▸ Available data
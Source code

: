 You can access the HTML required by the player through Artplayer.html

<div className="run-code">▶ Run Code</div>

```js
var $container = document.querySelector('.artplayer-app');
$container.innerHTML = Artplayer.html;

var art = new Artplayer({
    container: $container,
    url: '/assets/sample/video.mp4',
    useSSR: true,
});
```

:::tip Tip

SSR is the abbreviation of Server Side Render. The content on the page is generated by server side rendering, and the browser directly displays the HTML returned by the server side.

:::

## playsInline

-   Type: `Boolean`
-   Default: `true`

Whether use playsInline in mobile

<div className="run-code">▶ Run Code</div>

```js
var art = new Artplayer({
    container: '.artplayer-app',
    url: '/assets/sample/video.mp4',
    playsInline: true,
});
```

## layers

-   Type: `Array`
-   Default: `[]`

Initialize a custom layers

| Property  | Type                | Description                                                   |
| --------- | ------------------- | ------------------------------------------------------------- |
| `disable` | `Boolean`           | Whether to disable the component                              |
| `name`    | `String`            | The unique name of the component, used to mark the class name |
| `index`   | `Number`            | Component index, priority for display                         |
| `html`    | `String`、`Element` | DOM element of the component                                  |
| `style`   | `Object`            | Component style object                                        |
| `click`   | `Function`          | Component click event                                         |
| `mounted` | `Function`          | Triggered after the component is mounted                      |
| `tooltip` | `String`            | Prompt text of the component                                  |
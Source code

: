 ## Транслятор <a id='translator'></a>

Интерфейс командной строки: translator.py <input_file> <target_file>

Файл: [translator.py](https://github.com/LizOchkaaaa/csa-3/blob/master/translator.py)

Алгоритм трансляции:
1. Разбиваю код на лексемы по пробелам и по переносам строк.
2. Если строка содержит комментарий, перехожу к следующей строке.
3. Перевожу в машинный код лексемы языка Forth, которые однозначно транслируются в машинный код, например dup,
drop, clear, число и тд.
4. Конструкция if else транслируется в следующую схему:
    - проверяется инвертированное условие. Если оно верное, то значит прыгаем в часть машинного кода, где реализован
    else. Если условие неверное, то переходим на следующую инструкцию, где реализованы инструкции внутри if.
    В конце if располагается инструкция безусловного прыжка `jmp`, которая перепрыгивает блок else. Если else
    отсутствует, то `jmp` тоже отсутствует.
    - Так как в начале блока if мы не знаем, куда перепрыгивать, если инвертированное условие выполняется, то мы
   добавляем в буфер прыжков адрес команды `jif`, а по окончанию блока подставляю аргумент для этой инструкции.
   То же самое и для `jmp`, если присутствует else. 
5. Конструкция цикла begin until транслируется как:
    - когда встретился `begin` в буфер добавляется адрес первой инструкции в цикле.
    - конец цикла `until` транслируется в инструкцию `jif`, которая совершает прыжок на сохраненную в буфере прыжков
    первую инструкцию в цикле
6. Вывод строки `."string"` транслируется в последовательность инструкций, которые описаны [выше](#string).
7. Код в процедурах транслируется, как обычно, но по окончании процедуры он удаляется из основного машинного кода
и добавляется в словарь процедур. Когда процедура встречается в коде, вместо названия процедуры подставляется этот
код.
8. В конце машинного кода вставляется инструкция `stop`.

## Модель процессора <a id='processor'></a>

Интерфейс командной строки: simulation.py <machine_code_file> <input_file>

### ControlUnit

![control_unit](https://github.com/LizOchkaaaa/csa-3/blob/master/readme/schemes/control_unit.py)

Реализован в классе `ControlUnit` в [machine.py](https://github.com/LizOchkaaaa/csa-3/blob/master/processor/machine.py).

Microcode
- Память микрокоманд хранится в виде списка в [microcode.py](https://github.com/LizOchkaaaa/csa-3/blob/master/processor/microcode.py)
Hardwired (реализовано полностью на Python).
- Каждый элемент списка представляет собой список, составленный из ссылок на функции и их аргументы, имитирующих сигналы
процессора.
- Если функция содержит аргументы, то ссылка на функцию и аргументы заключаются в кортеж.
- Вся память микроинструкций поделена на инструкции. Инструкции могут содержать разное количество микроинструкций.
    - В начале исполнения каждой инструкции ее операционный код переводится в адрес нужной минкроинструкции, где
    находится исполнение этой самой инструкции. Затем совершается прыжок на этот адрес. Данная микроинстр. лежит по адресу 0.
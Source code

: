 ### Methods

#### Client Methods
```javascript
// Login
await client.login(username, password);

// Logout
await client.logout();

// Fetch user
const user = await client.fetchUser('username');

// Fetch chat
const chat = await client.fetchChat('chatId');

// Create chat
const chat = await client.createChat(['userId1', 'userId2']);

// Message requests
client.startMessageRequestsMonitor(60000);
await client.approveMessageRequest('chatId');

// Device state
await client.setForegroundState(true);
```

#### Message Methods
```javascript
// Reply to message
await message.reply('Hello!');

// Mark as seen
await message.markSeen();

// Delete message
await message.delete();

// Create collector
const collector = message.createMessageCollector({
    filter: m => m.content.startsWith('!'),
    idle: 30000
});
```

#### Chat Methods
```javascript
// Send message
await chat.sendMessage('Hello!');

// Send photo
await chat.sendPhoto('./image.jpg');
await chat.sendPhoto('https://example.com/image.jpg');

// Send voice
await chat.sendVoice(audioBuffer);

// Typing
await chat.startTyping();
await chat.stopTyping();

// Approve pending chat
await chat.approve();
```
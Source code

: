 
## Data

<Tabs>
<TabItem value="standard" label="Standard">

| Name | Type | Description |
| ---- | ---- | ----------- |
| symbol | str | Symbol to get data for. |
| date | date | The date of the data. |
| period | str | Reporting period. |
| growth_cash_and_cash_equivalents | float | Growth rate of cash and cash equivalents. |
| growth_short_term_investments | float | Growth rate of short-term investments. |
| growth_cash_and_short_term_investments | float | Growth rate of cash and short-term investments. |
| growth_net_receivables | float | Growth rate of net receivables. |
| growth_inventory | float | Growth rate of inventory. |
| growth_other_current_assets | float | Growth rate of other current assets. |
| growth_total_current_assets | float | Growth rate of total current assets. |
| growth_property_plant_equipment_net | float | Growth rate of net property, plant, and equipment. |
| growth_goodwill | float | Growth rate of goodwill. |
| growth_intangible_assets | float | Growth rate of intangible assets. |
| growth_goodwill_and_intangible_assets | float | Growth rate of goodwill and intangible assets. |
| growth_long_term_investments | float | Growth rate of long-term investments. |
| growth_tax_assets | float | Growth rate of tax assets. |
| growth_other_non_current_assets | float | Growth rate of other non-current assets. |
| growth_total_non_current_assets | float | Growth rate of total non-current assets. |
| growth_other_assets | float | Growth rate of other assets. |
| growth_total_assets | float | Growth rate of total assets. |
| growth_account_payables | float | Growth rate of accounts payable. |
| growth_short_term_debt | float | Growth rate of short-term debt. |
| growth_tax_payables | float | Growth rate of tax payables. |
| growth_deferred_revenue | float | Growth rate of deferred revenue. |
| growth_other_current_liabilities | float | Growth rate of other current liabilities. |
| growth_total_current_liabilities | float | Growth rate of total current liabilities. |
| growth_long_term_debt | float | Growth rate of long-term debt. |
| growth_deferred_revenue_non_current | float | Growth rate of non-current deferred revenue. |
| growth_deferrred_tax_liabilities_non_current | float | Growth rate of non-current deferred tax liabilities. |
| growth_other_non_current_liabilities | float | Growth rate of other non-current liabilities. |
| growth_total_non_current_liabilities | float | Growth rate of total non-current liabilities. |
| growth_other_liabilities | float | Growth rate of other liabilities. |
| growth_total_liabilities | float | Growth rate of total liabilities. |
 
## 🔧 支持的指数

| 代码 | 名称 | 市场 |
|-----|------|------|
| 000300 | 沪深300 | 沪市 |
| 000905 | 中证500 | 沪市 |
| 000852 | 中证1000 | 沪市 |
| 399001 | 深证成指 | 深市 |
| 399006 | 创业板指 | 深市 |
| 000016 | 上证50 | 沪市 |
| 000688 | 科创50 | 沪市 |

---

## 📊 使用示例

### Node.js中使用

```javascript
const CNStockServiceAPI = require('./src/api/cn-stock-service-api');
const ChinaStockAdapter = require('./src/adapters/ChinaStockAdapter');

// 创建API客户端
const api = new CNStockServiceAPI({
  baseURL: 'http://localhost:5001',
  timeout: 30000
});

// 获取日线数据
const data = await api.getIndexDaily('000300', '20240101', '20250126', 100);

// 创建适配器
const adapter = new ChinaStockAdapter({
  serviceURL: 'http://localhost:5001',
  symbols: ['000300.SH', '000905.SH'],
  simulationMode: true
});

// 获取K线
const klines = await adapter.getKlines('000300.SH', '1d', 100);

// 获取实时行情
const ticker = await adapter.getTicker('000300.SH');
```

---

▸ Instructions for the task
Set down, unchanged, only those lines above that fall between the line with "#### Client Methods" and the line with "data for. |", the two end lines included.

▸ Problem solution
#### Client Methods
```javascript
// Login
await client.login(username, password);

// Logout
await client.logout();

// Fetch user
const user = await client.fetchUser('username');

// Fetch chat
const chat = await client.fetchChat('chatId');

// Create chat
const chat = await client.createChat(['userId1', 'userId2']);

// Message requests
client.startMessageRequestsMonitor(60000);
await client.approveMessageRequest('chatId');

// Device state
await client.setForegroundState(true);
```

#### Message Methods
```javascript
// Reply to message
await message.reply('Hello!');

// Mark as seen
await message.markSeen();

// Delete message
await message.delete();

// Create collector
const collector = message.createMessageCollector({
    filter: m => m.content.startsWith('!'),
    idle: 30000
});
```

#### Chat Methods
```javascript
// Send message
await chat.sendMessage('Hello!');

// Send photo
await chat.sendPhoto('./image.jpg');
await chat.sendPhoto('https://example.com/image.jpg');

// Send voice
await chat.sendVoice(audioBuffer);

// Typing
await chat.startTyping();
await chat.stopTyping();

// Approve pending chat
await chat.approve();
```
Source code

: 
## Data

<Tabs>
<TabItem value="standard" label="Standard">

| Name | Type | Description |
| ---- | ---- | ----------- |
| symbol | str | Symbol to get data for. |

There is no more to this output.